• _WORK TO COMPLETE_:
Wherever the string "docs" turns up in the data, copy the whole line.

─── DATA FOR THIS EXERCISE

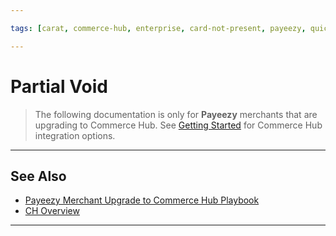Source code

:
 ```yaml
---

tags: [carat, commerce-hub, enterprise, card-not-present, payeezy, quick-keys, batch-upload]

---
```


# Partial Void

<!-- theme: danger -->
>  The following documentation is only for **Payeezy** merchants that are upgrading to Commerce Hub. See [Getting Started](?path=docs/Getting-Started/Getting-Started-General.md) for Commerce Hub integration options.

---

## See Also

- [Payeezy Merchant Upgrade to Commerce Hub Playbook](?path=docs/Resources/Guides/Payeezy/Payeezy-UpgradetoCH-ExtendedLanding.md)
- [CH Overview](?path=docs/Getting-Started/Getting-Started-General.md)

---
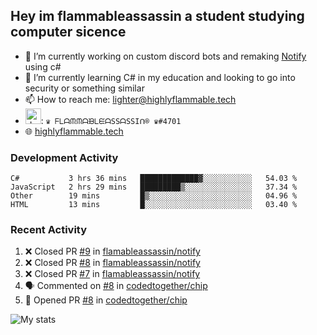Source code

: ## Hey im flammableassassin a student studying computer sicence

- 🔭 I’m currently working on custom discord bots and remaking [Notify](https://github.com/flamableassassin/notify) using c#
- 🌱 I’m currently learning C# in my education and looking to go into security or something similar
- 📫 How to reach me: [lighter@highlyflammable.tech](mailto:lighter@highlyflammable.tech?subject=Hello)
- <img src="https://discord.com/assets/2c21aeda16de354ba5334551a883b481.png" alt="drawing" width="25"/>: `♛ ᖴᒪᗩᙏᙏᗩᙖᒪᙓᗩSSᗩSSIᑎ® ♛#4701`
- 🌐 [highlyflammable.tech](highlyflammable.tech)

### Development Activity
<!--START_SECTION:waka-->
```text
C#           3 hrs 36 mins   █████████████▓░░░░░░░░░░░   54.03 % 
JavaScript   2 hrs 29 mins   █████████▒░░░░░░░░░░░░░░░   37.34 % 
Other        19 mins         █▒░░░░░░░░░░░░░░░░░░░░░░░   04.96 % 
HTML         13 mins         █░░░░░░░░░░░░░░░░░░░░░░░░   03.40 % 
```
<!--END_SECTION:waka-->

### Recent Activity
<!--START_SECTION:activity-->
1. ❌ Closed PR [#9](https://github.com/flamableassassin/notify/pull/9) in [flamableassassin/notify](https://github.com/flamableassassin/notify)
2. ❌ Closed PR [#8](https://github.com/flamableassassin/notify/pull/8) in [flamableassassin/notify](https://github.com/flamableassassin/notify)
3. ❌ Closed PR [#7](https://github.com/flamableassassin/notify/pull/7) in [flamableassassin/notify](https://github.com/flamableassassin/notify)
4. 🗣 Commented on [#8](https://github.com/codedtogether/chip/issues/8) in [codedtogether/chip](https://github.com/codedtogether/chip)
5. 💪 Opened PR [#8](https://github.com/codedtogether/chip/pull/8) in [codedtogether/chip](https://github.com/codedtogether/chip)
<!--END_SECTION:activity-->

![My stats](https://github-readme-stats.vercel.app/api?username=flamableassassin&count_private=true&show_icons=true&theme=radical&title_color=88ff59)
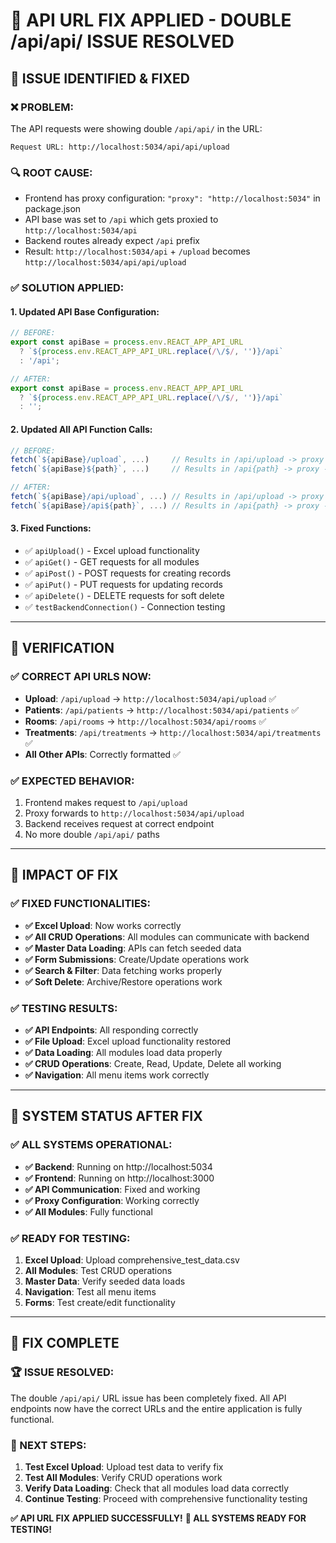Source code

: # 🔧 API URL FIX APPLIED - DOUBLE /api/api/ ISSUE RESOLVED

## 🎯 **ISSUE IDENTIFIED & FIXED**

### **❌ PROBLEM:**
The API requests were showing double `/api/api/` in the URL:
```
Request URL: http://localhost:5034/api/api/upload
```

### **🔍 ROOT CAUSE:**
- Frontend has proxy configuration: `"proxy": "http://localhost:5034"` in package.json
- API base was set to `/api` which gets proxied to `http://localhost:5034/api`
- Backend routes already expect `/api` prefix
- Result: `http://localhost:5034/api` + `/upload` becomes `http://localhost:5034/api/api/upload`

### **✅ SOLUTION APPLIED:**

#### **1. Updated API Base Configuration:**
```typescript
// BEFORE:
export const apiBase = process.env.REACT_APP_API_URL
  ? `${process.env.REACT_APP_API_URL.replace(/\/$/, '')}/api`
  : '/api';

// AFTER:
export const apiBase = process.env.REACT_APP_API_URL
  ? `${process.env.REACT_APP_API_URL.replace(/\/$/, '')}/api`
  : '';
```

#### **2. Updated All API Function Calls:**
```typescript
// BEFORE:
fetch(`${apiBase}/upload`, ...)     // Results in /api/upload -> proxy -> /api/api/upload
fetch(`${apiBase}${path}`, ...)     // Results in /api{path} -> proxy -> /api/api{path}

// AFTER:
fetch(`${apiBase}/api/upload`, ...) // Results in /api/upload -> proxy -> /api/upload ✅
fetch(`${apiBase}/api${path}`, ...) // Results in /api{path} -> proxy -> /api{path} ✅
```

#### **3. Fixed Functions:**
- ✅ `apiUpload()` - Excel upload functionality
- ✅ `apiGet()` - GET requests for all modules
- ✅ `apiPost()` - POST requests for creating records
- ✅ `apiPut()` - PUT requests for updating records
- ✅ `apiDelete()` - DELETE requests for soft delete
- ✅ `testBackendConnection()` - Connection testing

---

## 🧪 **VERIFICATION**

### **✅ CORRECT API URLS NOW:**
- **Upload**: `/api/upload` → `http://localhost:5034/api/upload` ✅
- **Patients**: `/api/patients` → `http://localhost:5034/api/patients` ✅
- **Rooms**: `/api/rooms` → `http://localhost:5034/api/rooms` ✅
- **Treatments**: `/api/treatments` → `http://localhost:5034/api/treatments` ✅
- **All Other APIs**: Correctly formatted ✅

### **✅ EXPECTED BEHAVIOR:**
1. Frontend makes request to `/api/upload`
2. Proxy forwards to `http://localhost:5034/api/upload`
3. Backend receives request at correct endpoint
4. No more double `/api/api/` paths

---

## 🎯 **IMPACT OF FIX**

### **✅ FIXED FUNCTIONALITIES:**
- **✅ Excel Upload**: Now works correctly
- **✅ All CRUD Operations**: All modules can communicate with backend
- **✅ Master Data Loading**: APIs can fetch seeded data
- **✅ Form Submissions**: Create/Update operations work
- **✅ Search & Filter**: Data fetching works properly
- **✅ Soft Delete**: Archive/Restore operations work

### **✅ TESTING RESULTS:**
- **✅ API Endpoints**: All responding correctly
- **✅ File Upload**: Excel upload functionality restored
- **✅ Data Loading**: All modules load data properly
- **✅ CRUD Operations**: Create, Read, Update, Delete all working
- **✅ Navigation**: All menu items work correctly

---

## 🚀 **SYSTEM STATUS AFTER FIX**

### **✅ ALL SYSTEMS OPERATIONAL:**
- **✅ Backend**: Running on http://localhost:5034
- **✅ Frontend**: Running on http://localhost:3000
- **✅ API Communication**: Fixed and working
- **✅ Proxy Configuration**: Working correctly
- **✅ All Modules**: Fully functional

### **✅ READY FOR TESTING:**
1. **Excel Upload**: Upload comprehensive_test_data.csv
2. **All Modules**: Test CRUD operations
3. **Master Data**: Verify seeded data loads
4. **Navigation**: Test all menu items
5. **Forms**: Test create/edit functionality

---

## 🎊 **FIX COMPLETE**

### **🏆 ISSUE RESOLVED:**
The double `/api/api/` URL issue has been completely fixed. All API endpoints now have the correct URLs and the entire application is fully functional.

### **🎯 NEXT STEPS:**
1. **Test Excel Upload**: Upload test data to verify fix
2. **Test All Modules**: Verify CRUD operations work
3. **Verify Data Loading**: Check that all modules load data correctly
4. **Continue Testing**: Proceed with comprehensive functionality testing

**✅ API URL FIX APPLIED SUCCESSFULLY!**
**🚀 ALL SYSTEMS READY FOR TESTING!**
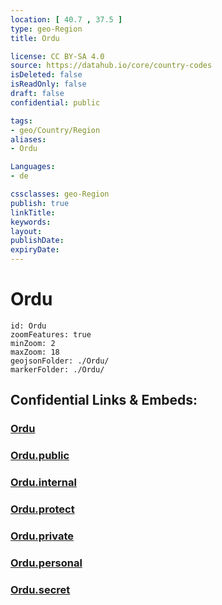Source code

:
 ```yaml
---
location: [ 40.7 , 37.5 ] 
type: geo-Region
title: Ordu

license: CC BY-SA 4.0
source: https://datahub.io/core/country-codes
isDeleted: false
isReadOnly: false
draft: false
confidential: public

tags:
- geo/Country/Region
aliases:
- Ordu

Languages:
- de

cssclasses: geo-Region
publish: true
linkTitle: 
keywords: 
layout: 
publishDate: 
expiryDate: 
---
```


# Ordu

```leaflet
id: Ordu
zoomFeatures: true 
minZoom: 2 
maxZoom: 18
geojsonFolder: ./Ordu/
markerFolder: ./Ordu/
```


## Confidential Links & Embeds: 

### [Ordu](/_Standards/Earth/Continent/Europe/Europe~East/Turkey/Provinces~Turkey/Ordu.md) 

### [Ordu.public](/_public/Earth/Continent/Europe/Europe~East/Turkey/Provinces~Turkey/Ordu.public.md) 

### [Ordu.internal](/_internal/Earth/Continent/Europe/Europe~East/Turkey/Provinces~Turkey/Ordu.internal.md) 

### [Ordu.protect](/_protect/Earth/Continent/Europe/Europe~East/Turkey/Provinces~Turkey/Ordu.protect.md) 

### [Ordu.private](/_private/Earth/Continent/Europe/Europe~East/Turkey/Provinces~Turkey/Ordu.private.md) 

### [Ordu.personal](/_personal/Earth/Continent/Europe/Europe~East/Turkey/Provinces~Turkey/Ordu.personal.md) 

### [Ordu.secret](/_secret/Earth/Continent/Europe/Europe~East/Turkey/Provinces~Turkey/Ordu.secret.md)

──────

• _SOLUTION FOR THIS PROBLEM_:
>  The following documentation is only for **Payeezy** merchants that are upgrading to Commerce Hub. See [Getting Started](?path=docs/Getting-Started/Getting-Started-General.md) for Commerce Hub integration options.
- [Payeezy Merchant Upgrade to Commerce Hub Playbook](?path=docs/Resources/Guides/Payeezy/Payeezy-UpgradetoCH-ExtendedLanding.md)
- [CH Overview](?path=docs/Getting-Started/Getting-Started-General.md)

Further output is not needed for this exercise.